From Paris to Hollywood — the Long Way Round

Born Émilie Claudette Chauchoin on September 13, 1903, in Saint-Mandé, Paris — her family emigrated to New York when she was six, and she grew up bilingual in lower Manhattan. She studied fashion design before drifting into theatre in the mid-1920s, landing on Broadway under her adopted name and quickly establishing herself as an actress of unusual wit and precision.

Paramount signed her in 1929. She proved equally capable of Cecil B. DeMille spectacle — Cleopatra (1934), in which she reputedly bathed in asses' milk — and intimate comedy. Her Oscar came for It Happened One Night (1934), opposite Clark Gable, though she accepted the award at a train station before boarding a cross-country trip, having been told she hadn't won. She was brought back and the ceremony waited.

Her partnership with director Preston Sturges produced two of the finest screwball comedies ever made: The Palm Beach Story (1942) and the earlier Remember the Night (1940). Sturges understood her particular genius — an intelligence so quick it registered as lightness, a warmth that could turn frosty without warning — and built films around it. Her Gerry Jeffers in The Palm Beach Story is a masterclass in getting what you want while pretending you're not sure what you want.

She retired from films in the early 1960s, moving to Barbados, where she lived for the rest of her long life, making occasional stage and television appearances into her eighties. She died in 1996, aged ninety-two — the longest life of any major Hollywood star of the classic era.

1903
Born in Saint-Mandé, Paris; emigrates to New York at six
1920s
Broadway debut; Paramount contract signed 1929
1934
Oscar won — It Happened One Night; collected at train station
1934
Cleopatra — DeMille; the milk bath; spectacle acting
1942
The Palm Beach Story — Sturges; screwball peak
1944
Since You Went Away — Oscar nom; wartime drama
1996
Dies in Barbados, aged 92

From It Happened One Night to The Palm Beach Story

1934Screwball Comedy · Romance
It Happened One Night
Capra's road-trip masterpiece — Colbert as Ellie Andrews, the runaway heiress whose initially combative journey with Clark Gable's reporter becomes the defining screwball romance. She didn't want the part, didn't want Gable, and swept the Oscars anyway.
Oscar Win

Colbert accepted the role only after her fee demands were met and then determined to hate every moment of it. What the camera caught instead was a performer at the height of her powers — the hitchhiking scene, the Walls of Jericho, the finale — all executed with a precision that looked like spontaneity. The best trick of her career was making it look like Gable's film while ensuring it was hers.

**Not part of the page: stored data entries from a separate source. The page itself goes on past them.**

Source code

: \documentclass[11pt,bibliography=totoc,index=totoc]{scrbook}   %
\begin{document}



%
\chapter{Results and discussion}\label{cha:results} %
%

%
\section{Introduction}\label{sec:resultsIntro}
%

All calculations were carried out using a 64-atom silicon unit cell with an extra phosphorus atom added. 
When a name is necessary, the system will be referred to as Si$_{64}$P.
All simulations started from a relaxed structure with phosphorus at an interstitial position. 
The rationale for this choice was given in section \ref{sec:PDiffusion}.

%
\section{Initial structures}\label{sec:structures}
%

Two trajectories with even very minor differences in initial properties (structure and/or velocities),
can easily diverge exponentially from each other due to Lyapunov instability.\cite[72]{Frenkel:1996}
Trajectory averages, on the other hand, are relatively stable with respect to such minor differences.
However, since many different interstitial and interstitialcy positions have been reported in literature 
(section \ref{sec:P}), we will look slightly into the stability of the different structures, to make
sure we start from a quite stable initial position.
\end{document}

1942Screwball Comedy · Satire
The Palm Beach Story
Preston Sturges' anarchic comedy of remarriage — Colbert as Gerry Jeffers, who leaves her impractical husband to find a richer one in Florida, only to complicate matters in every direction. Her finest performance — speed, wit, and feeling in perfect proportion.

The film opens with a prologue that raises more questions than it answers and never explains itself — Sturges trusted Colbert to carry the contradiction, and she does. Her Gerry is the most modern of screwball heroines: she knows exactly what she's doing, and does it anyway, with full knowledge of the irony. The Ale and Quail Club sequence is the funniest single scene in 1940s comedy.

1934Epic · Historical
Cleopatra
Cecil B. DeMille's spectacular Egyptian epic — Colbert as Cleopatra, navigating Caesar and Antony across two hours of gilded extravagance and political intrigue. An Oscar nomination and the role that proved she could do spectacle as well as intimate comedy.
Oscar Nom

DeMille's Cleopatra requires its actress to be at once regal, sensual, politically ruthless, and ultimately tragic — a range that most actresses of the era would have distributed across several films. Colbert does it in one, with the milk bath and the barge and the asp, and makes none of it ridiculous. She is the best Cleopatra the screen has produced, and she did it twenty-nine years before Elizabeth Taylor.

1944Drama · Wartime
Since You Went Away
John Cromwell's wartime home-front drama — Colbert as Anne Hilton, the wife and mother holding a family together while her husband is overseas. Her third Oscar nomination, for her most restrained and most genuinely affecting performance.
Oscar Nom

The comedy had always been rooted in intelligence; here the intelligence is rooted in love, and the result is a performance of sustained emotional dignity that surprised everyone who knew her only from the screwball films. Anne Hilton's grace under the accumulating pressures of wartime absence is one of Hollywood's finest portraits of practical courage.

"

I have always liked the opposite of what I was supposed to like, which has made my life very interesting and my directors very nervous.

— Claudette Colbert

One Oscar Collected at a Train Station

Academy Award — Best Actress
1935
It Happened One Night
Collected at a train station before boarding a cross-country trip — she had been told she hadn't won
Oscar Won
Academy Award — Nominations
1935 · 1935 · 1945
It Happened · Private Worlds · Since You Went Away
Three nominations — comedy and drama both recognized
3 Nominations
AFI Female Screen Legend
1999
12th Greatest Female Legend
American Film Institute ranked among the greatest female screen legends of all time
AFI Legend
Kennedy Center Honors
1989
Lifetime Achievement
Honored for her contribution to American performing arts — at eighty-six, still vital
Kennedy Center

Intelligence Disguised as Lightness

The Left Profile
She famously refused to be photographed from the right — a vanity that drove directors to distraction and produced, as a side effect, a consistent visual intimacy with the camera that gave her close-ups an unusual quality of directness.
Speed
Her delivery was the fastest in Hollywood — she could process and respond to a line before the audience had finished hearing it, which created the effect of a mind running slightly ahead of the scene. Sturges built his films around this quality deliberately.
Parisienne Roots
Her French birth and bilingual childhood gave her a detachment from American social conventions that read on screen as sophistication — she could play the ingénue and the sophisticate because she genuinely understood both, and found both slightly ridiculous.
The Long Life
She died at ninety-two — the longest life of any major Hollywood star of the classic era — having retired to Barbados and simply lived well, making occasional returns to the stage when the material interested her. She outlasted her era by a generation.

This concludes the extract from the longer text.